Saturday, March 12, 2011

Read This Book! - "Good News For Anxious Christians: 10 Practical Things You DON'T Have To Do" by Phillip Cary


My biggest complaint about Cary's book is that it wasn't available 30 years ago! How marvelous it would have been to have some of these evangelical traps exposed earlier in my Christian walk rather than having to wrestle with them for years.

The back cover gives this description as to content:

Like a succession of failed diet regimens, the much-touted techniques that are supposed to bring us closer to God "in our hearts" can instead make us feel anxious, frustrated, and overwhelmed. Phillip Cary explains that discipleship is a gradual, long-term process that comes through the Bible experienced in Christian community, not a to-do list designed to help us live the Christian life "right." He covers ten things we don't have to do to be close to God, skillfully unpacking the riches of traditional Christian spirituality to bring the real good news to Christians of all ages.

Christopher Hall, the chancellor of Eastern University wrote my thoughts in his endorsement of the book:

Evangelicals worry about lots of things, including the state of our spiritual health. Phil Cary is worried too: worried that evangelicals are suffering needlessly because they have imbibed a consumerist spirituality that offers much but provides little. Phil's prescription for spiritual indigestion? A turning away from the self to the One who continually speaks a healing, saving word to us, Christ himself. This is, quite frankly, one of the best books I've read on the spiritual life over the past twenty-five years. I heartily recommend it.

This is a quick, easy read and for the Christian struggling with a myriad of "how do you know" questions - it is a shelter from those spiritual storms. Below are a couple of excerpts.

On hearing God's voice:

"Nearly all of my students have been taught to listen for God's voice in their hearts, but most of them seem not to have been taught the basics of God's word. Many of them, for instance, could not tell you the Ten Commandments if their life depended on it. So with hearts largely unshaped and uninformed by God's word, they are nonetheless expected to find God in their hearts. This kind of teaching is a terrible thing to do to them. It makes them dependent on nothing more than the thoughts of their own hearts. This is not the Holy Spirit's way of teaching...the Holy Spirit's way of teaching is to teach the word of Christ...They [the fruit of the Spirit] come into our hearts by the hearing of the external word of the gospel, which the Spirit applies inwardly to our hearts, so that Christ may dwell in our hearts by faith, reshaping everything about us from the bottom up. According to this biblical account of the work of the Spirit in our hearts, we won't get a sanctified heart by listening for the Spirit, but by listening to God's word."
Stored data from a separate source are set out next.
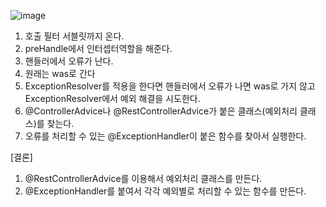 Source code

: ![image](https://user-images.githubusercontent.com/108928206/185791254-f77485b7-aa3b-43ca-b8ee-92530317ba40.png)

1. 호출 필터 서블릿까지 온다.
2. preHandle에서 인터셉터역할을 해준다.
3. 핸들러에서 오류가 난다.
4. 원래는 was로 간다
5. ExceptionResolver를 적용을 한다면 핸들러에서 오류가 나면 was로 가지 않고 ExceptionResolver에서 예외 해결을 시도한다.
6. @ControllerAdvice나 @RestControllerAdvice가 붙은 클래스(예외처리 클래스)를 찾는다.
7. 오류를 처리할 수 있는 @ExceptionHandler이 붙은 함수를 찾아서 실행한다.

[결론]

1. @RestControllerAdvice를 이용해서 예외처리 클래스를 만든다.
2. @ExceptionHandler를 붙여서 각각 예외별로 처리할 수 있는 함수를 만든다.
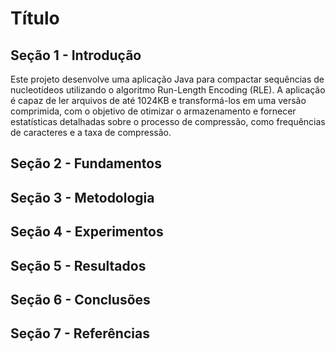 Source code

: # Título

## Seção 1 - Introdução

Este projeto desenvolve uma aplicação Java para compactar sequências de nucleotídeos utilizando o algoritmo Run-Length Encoding (RLE). A aplicação é capaz de ler arquivos de até 1024KB e transformá-los em uma versão comprimida, com o objetivo de otimizar o armazenamento e fornecer estatísticas detalhadas sobre o processo de compressão, como frequências de caracteres e a taxa de compressão.

## Seção 2 - Fundamentos



## Seção 3 - Metodologia



## Seção 4 - Experimentos
## Seção 5 - Resultados
## Seção 6 - Conclusões
## Seção 7 - Referências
On giving God control of your life:

"Perhaps the most important replacement for Christian morality in today's churches is the idea that you're supposed to "give God control" of your life. An older way of saying pretty much the same thing was that you're supposed to "yield your heart to God." And then there's the motto, "Let go, let God," and all the various ways that people think they're supposed to "let" God work in their lives. What I want to look at is. . . how very different these concepts are from the concept of obeying God, which is at the core of Biblical morality. . .The crucial difference is who's doing the doing. Obedience means doing what God says. "Giving God control" means letting God do it for us. That's a fundamentally different notion from obedience and it undermines the very idea of a moral responsibility. You're not morally responsible for what's done if you're not the one doing it. . .The misunderstanding on which much of the new evangelical theology is based is the idea that when God is working in you, then you'renot working. It's as if His working replaces yours, so you're not doing anything - you're just letting God do it. But that doesn't really work, because then you have to make sure that you're really letting God do it - and so you get all anxious about whether you're really doing that . . .

The game doesn't really work, but let's look at how it goes: We're supposed to give control to God, which means we're the ones in control to start with. That means it's ultimately up to us - God has no control unless we give it to Him. It's often put this way: "God can't work in your life unless you'll let Him." This is an astonishing bit of fantasy. Where in the Bible or anywhere else in God's creation did people get the idea that God was so helpless? If God can't do anything unless we let him, then God is not really God, and indeed He is les real than any person we know. After all, you don't have to "let" real people work in your life. They have an affect on you whether you like it or not, precisely because they're real . . . so saying God can't work in your life unless you let Him is basically saying He is not real.